Felix Winiwarter

Personal information
- Born: 21 March 1930
- Died: 9 September 2018 (aged 88)

Chess career
- Country: Austria

= Felix Winiwarter =

Austrian chess player (1930–2018)

Felix Winiwarter (21 March 1930 – 9 September 2018) was an Austrian chess player, an Austrian Chess Championship medalist (1956).

==Biography==
From the late 1950s to the early 1970s, Winiwarter was one of the leading Austrian chess players. In 1965, in Reichenau an der Rax, he won silver medal in the Austrian Chess Championship.

Winiwarter played for Austria in the Chess Olympiads:
- In 1964, at second reserve board in the 16th Chess Olympiad in Tel Aviv (+5, =2, -3),
- In 1966, at fourth board in the 17th Chess Olympiad in Havana (+7, =5, -5).

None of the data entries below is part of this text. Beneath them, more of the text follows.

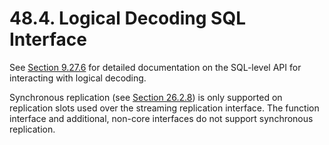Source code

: # 48.4. Logical Decoding SQL Interface

See [Section 9.27.6](https://www.postgresql.org/docs/13/functions-admin.html#FUNCTIONS-REPLICATION) for detailed documentation on the SQL-level API for interacting with logical decoding.

Synchronous replication (see [Section 26.2.8](https://www.postgresql.org/docs/13/warm-standby.html#SYNCHRONOUS-REPLICATION)) is only supported on replication slots used over the streaming replication interface. The function interface and additional, non-core interfaces do not support synchronous replication.
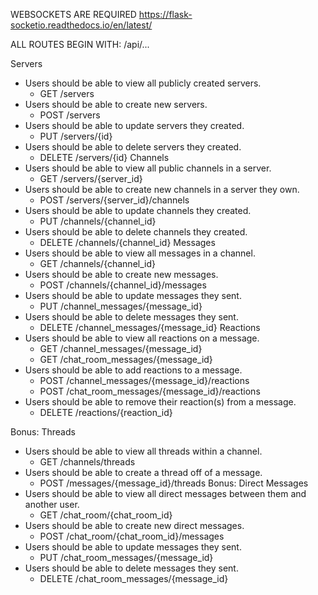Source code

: WEBSOCKETS ARE REQUIRED
https://flask-socketio.readthedocs.io/en/latest/

ALL ROUTES BEGIN WITH: /api/...

Servers
- Users should be able to view all publicly created servers.
    - GET /servers
- Users should be able to create new servers.
    - POST /servers
- Users should be able to update servers they created.
    - PUT /servers/{id}
- Users should be able to delete servers they created.
    - DELETE /servers/{id}
Channels
- Users should be able to view all public channels in a server.
    - GET /servers/{server_id}
- Users should be able to create new channels in a server they own.
    - POST /servers/{server_id}/channels
- Users should be able to update channels they created.
    - PUT /channels/{channel_id}
- Users should be able to delete channels they created.
    - DELETE /channels/{channel_id}
Messages
- Users should be able to view all messages in a channel.
    - GET /channels/{channel_id}
- Users should be able to create new messages.
    - POST /channels/{channel_id}/messages
- Users should be able to update messages they sent.
    - PUT /channel_messages/{message_id}
- Users should be able to delete messages they sent.
    - DELETE /channel_messages/{message_id}
Reactions
- Users should be able to view all reactions on a message.
    - GET /channel_messages/{message_id}
    - GET /chat_room_messages/{message_id}
- Users should be able to add reactions to a message.
    - POST /channel_messages/{message_id}/reactions
    - POST /chat_room_messages/{message_id}/reactions
- Users should be able to remove their reaction(s) from a message.
    - DELETE /reactions/{reaction_id}

Bonus: Threads
- Users should be able to view all threads within a channel.
    - GET /channels/threads
- Users should be able to create a thread off of a message.
    - POST /messages/{message_id}/threads
Bonus: Direct Messages
- Users should be able to view all direct messages between them and another user.
    - GET /chat_room/{chat_room_id}
- Users should be able to create new direct messages.
    - POST /chat_room/{chat_room_id}/messages
- Users should be able to update messages they sent.
    - PUT /chat_room_messages/{message_id}
- Users should be able to delete messages they sent.
    - DELETE /chat_room_messages/{message_id}
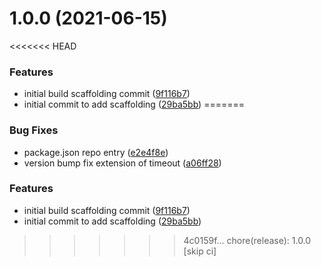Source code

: # 1.0.0 (2021-06-15)


<<<<<<< HEAD
### Features

* initial build scaffolding commit ([9f116b7](https://github.com/zcstarr/ships-contracts/commit/9f116b704a06adf3c65721d44a1eb9d8e75e41b5))
* initial commit to add scaffolding ([29ba5bb](https://github.com/zcstarr/ships-contracts/commit/29ba5bb08e352a8210f278077b64623f420aae40))
=======
### Bug Fixes

* package.json repo entry ([e2e4f8e](https://github.com/shipsgold/ships-contracts/commit/e2e4f8e826ffbd876a05f75a21dec2f1b39136ff))
* version bump fix extension of timeout ([a06ff28](https://github.com/shipsgold/ships-contracts/commit/a06ff28bb67d122afd089504e1db278360bdcf01))


### Features

* initial build scaffolding commit ([9f116b7](https://github.com/shipsgold/ships-contracts/commit/9f116b704a06adf3c65721d44a1eb9d8e75e41b5))
* initial commit to add scaffolding ([29ba5bb](https://github.com/shipsgold/ships-contracts/commit/29ba5bb08e352a8210f278077b64623f420aae40))
>>>>>>> 4c0159f... chore(release): 1.0.0 [skip ci]

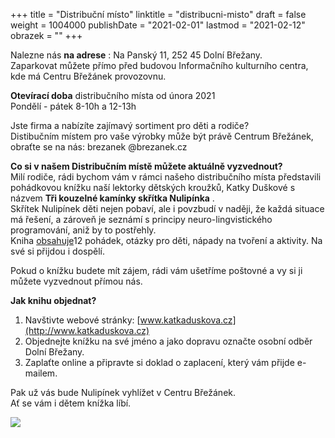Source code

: +++
title = "Distribuční místo"
linktitle = "distribucni-misto"
draft = false
weight = 1004000
publishDate = "2021-02-01"
lastmod = "2021-02-12"
obrazek = ""
+++

Nalezne nás **na adrese** : Na Panský 11, 252 45 Dolní Břežany.   
Zaparkovat můžete přímo před budovou Informačního kulturního centra, kde má Centru Břežánek provozovnu.

**Otevírací doba** distribučního místa od února 2021  
Pondělí - pátek 8-10h a 12-13h

Jste firma a nabízíte zajímavý sortiment pro děti a rodiče?   
Distibučním místem pro vaše výrobky může být právě Centrum Břežánek, obraťte se na nás: brezanek @brezanek.cz

**Co si v našem Distribučním místě můžete aktuálně vyzvednout?**   
Milí rodiče, rádi bychom vám v rámci našeho distribučního místa představili pohádkovou knížku naší lektorky dětských kroužků, Katky Duškové s názvem **Tři kouzelné kamínky skřítka Nulipínka** .  
Skřítek Nulipínek děti nejen pobaví, ale i povzbudí v naději, že každá situace má řešení, a zároveň je seznámí s principy neuro-lingvistického programování, aniž by to postřehly.  
Kniha [obsahuje](https://katkaduskova.cz/kniha-nlp-pohadek/)12 pohádek, otázky pro děti, nápady na tvoření a aktivity. Na své si přijdou i dospělí.  

Pokud o knížku budete mít zájem, rádi vám ušetříme poštovné a vy si ji můžete vyzvednout přímou nás.

**Jak knihu objednat?**   
1. Navštivte webové stránky: [www.katkaduskova.cz](http://www.katkaduskova.cz)  
2. Objednejte knížku na své jméno a jako dopravu označte osobní odběr Dolní Břežany.  
3. Zaplaťte online a připravte si doklad o zaplacení, který vám přijde e-mailem.

Pak už vás bude Nulipínek vyhlížet v Centru Břežánek.  
Ať se vám i dětem knížka líbí.

![](</assets/media/knizka(2).jpg>)

<br />

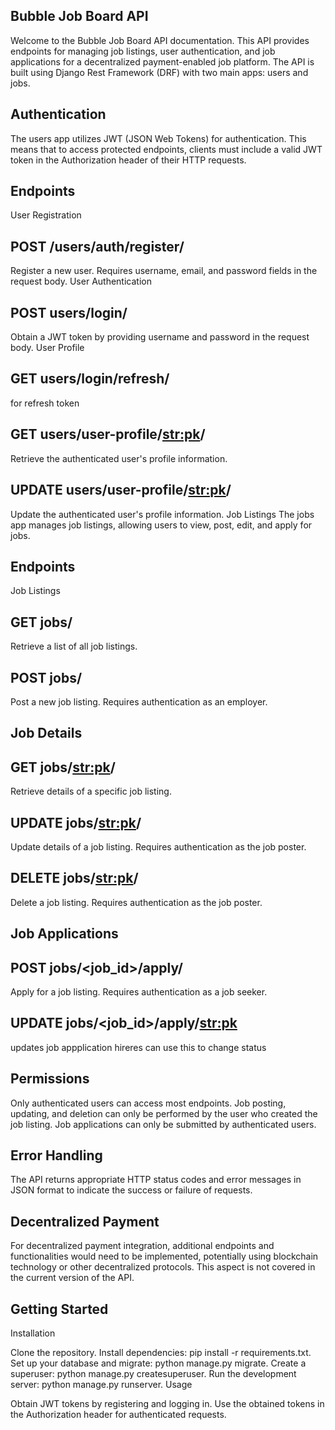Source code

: ## Bubble Job Board API

Welcome to the Bubble Job Board API documentation. This API provides endpoints for managing job listings, user authentication, and job applications for a decentralized payment-enabled job platform. The API is built using Django Rest Framework (DRF) with two main apps: users and jobs.

## Authentication
The users app utilizes JWT (JSON Web Tokens) for authentication. This means that to access protected endpoints, clients must include a valid JWT token in the Authorization header of their HTTP requests.

## Endpoints
User Registration

## POST /users/auth/register/
Register a new user. Requires username, email, and password fields in the request body.
User Authentication

## POST users/login/
Obtain a JWT token by providing username and password in the request body.
User Profile
## GET users/login/refresh/ 
for refresh token
## GET users/user-profile/<str:pk>/
Retrieve the authenticated user's profile information.
## UPDATE users/user-profile/<str:pk>/
Update the authenticated user's profile information.
Job Listings
The jobs app manages job listings, allowing users to view, post, edit, and apply for jobs.

## Endpoints
Job Listings

## GET jobs/
Retrieve a list of all job listings.
## POST jobs/
Post a new job listing. Requires authentication as an employer.
## Job Details

## GET jobs/<str:pk>/
Retrieve details of a specific job listing.
## UPDATE jobs/<str:pk>/
Update details of a job listing. Requires authentication as the job poster.
## DELETE jobs/<str:pk>/
Delete a job listing. Requires authentication as the job poster.
## Job Applications

## POST jobs/<job_id>/apply/
Apply for a job listing. Requires authentication as a job seeker.
## UPDATE jobs/<job_id>/apply/<str:pk>
updates job appplication hireres can use this to change status
## Permissions
Only authenticated users can access most endpoints.
Job posting, updating, and deletion can only be performed by the user who created the job listing.
Job applications can only be submitted by authenticated users.
## Error Handling
The API returns appropriate HTTP status codes and error messages in JSON format to indicate the success or failure of requests.

## Decentralized Payment
For decentralized payment integration, additional endpoints and functionalities would need to be implemented, potentially using blockchain technology or other decentralized protocols. This aspect is not covered in the current version of the API.

## Getting Started
Installation

Clone the repository.
Install dependencies: pip install -r requirements.txt.
Set up your database and migrate: python manage.py migrate.
Create a superuser: python manage.py createsuperuser.
Run the development server: python manage.py runserver.
Usage

Obtain JWT tokens by registering and logging in.
Use the obtained tokens in the Authorization header for authenticated requests.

Winiwarter played for Austria in the European Team Chess Championship preliminaries:
- In 1957, at eighth board in the 1st European Team Chess Championship preliminaries (+1, =4, -1),
- In 1961, at seventh board in the 2nd European Team Chess Championship preliminaries (+2, =3, -4),
- In 1965, at fourth board in the 3rd European Team Chess Championship preliminaries (+1, =4, -1),
- In 1970, at seventh board in the 4th European Team Chess Championship preliminaries (+1, =0, -3),

Winiwarter played for Austria in the Clare Benedict Chess Cups:
- In 1958, at third board in the 5th Clare Benedict Chess Cup in Neuchâtel (+1, =1, -3),
- In 1967, at third board in the 14th Clare Benedict Chess Cup in Leysin (+0, =1, -3).

For a considerable time from the early 1990s, Winiwarter participated in the European and World level senior chess tournaments.